I'm trying to reduce the history a la large repository. I made a shallow clone

git clone --depth --no-single-branch 1000 url

Then I checked all branches with this script

#!/bin/bash
for branch in `git branch -a | grep remotes | grep -v HEAD | grep -v master `; do
   git branch --track ${branch#remotes/origin/} $branch
done

After that, I've changed the origin

git remote add new-origin new-url
git remote rm origin
git remote mv new-origin origin

And then I made a push on the new repository.
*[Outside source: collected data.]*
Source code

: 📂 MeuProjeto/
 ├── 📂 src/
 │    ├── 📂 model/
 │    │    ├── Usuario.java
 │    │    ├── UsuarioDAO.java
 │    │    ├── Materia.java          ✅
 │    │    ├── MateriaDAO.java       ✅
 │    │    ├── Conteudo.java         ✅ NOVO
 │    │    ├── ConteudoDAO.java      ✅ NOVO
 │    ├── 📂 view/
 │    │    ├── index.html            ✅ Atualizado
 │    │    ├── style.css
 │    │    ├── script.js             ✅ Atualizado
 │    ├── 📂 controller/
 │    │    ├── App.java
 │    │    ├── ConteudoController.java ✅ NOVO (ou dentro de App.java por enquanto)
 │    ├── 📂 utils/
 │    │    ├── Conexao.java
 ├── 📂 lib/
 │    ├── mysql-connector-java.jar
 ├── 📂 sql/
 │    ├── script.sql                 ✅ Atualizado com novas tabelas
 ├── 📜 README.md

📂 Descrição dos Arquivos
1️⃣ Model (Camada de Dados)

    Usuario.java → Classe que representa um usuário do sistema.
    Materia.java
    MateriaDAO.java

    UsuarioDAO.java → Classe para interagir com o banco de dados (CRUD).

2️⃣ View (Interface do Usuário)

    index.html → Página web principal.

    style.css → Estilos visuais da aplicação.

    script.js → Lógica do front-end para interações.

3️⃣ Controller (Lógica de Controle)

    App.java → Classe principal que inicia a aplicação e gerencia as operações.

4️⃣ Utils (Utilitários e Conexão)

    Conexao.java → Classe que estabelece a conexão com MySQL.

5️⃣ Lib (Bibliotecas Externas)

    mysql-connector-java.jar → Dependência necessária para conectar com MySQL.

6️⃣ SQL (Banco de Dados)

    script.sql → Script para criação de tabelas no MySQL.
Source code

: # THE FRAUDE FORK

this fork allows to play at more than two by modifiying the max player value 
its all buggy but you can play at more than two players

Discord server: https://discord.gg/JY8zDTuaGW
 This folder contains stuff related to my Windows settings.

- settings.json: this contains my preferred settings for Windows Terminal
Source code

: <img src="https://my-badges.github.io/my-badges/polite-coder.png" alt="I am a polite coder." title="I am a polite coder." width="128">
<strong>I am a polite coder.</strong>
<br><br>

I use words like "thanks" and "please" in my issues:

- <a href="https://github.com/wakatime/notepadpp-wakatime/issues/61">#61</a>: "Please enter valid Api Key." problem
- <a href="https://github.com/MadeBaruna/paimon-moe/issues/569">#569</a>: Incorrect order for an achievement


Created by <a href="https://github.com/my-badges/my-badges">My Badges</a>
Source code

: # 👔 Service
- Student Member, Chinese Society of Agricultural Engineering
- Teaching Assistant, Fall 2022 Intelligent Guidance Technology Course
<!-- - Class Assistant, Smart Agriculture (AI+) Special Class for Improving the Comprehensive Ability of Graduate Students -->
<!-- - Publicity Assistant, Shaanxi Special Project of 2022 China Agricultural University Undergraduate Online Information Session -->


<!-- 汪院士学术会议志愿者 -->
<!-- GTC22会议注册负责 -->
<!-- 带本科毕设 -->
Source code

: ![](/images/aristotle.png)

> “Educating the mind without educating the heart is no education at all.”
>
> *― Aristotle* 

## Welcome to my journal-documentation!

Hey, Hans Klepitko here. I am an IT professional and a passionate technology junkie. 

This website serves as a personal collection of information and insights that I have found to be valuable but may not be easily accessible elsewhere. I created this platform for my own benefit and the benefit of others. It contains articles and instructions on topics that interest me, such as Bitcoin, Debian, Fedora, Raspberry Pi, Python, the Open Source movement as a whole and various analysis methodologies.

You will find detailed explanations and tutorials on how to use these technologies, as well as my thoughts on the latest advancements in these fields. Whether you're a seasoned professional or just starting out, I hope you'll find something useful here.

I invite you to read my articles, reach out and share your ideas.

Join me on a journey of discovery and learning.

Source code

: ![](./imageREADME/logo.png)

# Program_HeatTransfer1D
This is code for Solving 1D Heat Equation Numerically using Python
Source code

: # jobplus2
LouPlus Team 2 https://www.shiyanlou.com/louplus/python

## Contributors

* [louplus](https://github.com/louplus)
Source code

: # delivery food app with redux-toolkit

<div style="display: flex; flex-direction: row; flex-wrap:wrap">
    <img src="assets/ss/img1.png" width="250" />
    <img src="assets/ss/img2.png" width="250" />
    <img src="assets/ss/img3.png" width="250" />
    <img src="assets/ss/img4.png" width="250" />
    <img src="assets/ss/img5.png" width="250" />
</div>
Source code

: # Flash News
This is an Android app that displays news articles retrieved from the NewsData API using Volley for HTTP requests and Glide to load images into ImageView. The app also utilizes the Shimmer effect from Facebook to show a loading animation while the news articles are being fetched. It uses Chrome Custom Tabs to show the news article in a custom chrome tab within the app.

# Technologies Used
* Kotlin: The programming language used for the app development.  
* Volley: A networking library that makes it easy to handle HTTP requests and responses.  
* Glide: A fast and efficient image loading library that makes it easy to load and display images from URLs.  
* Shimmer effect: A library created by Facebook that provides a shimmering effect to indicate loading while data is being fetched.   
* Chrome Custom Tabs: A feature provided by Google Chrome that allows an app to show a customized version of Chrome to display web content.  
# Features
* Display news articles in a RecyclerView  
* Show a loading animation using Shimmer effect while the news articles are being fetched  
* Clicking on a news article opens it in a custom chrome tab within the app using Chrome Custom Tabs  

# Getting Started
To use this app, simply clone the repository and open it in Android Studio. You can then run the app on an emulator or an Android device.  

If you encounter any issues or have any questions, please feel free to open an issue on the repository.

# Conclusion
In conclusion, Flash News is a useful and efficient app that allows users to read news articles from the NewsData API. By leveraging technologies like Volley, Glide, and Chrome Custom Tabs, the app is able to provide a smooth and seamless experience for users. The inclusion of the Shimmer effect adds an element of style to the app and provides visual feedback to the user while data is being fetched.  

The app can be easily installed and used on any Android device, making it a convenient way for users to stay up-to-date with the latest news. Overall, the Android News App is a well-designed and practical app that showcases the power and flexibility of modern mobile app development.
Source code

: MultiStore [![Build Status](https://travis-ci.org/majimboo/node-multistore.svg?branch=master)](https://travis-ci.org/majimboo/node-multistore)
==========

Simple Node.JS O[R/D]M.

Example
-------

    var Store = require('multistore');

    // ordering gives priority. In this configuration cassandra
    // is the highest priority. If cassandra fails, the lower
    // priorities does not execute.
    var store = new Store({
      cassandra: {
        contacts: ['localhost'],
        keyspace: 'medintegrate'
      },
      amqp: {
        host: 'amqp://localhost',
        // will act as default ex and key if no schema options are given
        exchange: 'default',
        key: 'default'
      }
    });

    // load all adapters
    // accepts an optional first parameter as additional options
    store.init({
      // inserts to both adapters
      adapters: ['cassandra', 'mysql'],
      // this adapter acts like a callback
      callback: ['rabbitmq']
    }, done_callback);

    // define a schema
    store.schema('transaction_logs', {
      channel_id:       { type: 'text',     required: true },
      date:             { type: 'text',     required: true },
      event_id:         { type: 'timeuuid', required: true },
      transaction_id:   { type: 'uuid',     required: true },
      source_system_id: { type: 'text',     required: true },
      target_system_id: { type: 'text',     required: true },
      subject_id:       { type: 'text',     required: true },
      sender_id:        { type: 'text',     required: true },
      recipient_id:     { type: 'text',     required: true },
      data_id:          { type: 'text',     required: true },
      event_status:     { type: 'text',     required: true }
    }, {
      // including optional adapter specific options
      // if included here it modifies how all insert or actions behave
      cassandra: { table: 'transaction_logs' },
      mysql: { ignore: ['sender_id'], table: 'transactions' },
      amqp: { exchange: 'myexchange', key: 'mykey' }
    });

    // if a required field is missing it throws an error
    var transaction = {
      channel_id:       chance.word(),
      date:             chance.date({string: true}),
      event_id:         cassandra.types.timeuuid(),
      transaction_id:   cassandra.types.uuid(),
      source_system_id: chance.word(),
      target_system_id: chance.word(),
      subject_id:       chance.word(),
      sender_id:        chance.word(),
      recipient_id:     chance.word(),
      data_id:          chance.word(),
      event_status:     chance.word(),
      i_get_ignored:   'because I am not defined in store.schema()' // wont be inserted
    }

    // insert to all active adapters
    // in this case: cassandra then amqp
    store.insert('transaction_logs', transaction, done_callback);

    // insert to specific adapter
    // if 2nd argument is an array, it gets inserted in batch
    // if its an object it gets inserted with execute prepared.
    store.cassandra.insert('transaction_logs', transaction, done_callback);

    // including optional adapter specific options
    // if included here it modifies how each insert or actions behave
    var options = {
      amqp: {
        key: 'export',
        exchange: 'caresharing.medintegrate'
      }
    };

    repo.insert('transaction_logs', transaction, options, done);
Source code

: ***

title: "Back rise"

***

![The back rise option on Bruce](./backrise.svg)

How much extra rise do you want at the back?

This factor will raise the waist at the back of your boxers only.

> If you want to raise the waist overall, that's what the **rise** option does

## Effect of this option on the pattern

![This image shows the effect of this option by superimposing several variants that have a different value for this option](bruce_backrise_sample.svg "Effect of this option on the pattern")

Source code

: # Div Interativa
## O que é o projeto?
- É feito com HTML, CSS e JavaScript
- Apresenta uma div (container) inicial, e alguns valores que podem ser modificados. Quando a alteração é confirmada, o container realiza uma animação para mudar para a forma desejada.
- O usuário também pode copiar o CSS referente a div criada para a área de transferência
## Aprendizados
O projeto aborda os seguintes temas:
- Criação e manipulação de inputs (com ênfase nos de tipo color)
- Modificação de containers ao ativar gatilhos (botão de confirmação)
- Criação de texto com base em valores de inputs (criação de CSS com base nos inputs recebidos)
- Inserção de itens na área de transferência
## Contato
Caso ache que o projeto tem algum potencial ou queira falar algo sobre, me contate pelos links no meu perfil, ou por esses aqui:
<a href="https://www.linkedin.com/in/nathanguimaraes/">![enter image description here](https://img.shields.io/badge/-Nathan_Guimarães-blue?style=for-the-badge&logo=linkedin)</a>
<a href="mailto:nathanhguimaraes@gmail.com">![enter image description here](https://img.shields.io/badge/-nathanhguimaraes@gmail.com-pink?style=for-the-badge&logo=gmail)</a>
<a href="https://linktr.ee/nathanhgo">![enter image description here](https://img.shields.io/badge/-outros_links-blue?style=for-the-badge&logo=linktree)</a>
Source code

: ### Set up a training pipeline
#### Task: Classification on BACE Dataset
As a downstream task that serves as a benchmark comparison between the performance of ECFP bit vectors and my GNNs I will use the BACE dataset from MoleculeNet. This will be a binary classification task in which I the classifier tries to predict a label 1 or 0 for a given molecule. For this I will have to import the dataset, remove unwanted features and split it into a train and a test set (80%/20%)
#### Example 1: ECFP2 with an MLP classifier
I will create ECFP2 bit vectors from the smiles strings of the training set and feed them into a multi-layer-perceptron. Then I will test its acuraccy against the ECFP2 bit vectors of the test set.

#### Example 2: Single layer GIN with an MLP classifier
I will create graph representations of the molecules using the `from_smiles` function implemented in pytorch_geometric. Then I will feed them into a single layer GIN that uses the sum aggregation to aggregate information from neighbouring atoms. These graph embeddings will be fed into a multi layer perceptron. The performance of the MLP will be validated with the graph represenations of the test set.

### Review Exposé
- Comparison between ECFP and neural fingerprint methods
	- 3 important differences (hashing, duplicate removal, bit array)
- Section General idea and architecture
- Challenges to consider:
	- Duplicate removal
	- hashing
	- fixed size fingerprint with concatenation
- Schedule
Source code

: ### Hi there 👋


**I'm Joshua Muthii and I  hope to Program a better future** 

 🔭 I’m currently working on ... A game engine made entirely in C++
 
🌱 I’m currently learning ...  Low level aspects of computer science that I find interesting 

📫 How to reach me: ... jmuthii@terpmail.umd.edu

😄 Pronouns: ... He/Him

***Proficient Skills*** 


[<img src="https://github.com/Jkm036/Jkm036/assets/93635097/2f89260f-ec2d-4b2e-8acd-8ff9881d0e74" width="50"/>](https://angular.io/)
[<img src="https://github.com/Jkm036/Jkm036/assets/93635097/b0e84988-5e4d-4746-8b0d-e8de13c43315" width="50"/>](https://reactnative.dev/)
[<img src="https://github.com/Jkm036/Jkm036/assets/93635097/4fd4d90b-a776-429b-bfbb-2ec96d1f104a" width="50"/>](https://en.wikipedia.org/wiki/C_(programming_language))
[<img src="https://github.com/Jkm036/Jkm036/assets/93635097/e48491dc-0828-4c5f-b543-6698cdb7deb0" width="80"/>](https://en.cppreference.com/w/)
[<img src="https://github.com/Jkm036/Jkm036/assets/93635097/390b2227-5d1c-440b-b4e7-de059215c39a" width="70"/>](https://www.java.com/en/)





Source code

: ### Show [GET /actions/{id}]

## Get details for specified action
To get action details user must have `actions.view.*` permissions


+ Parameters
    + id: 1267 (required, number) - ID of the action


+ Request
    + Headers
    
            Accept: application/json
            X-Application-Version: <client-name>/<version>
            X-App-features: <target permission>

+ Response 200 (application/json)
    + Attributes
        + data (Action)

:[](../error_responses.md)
My problem is that system does not permit to push to a new repository a shallow clone. If I return to my old repository to unshallow with:

git fetch --unshallow

then the whole repo is synced again. Do you know a way to unshallow my clone without unshallow?

Thanks

like image 681
Killrazor Avatar asked Feb 19 '16 16:02

Killrazor


1 Answers

So here is what you want to do. Go ahead and clone the whole repo, or fetch --unshallow. Now, let's say the SHA of the commit you want as the root commit of your new repo is abc123. Do the following:

git checkout --orphan temp abc123
git commit -C abc123   #creates a root commit with the contents and commit message of abc123
git replace abc123 temp  #"tricks" git into using the root commit instead of `abc123`
git filter-branch -- --all  #rewrites the whole repo
git checkout master
git branch -D temp

Then you can push to your new remote repo.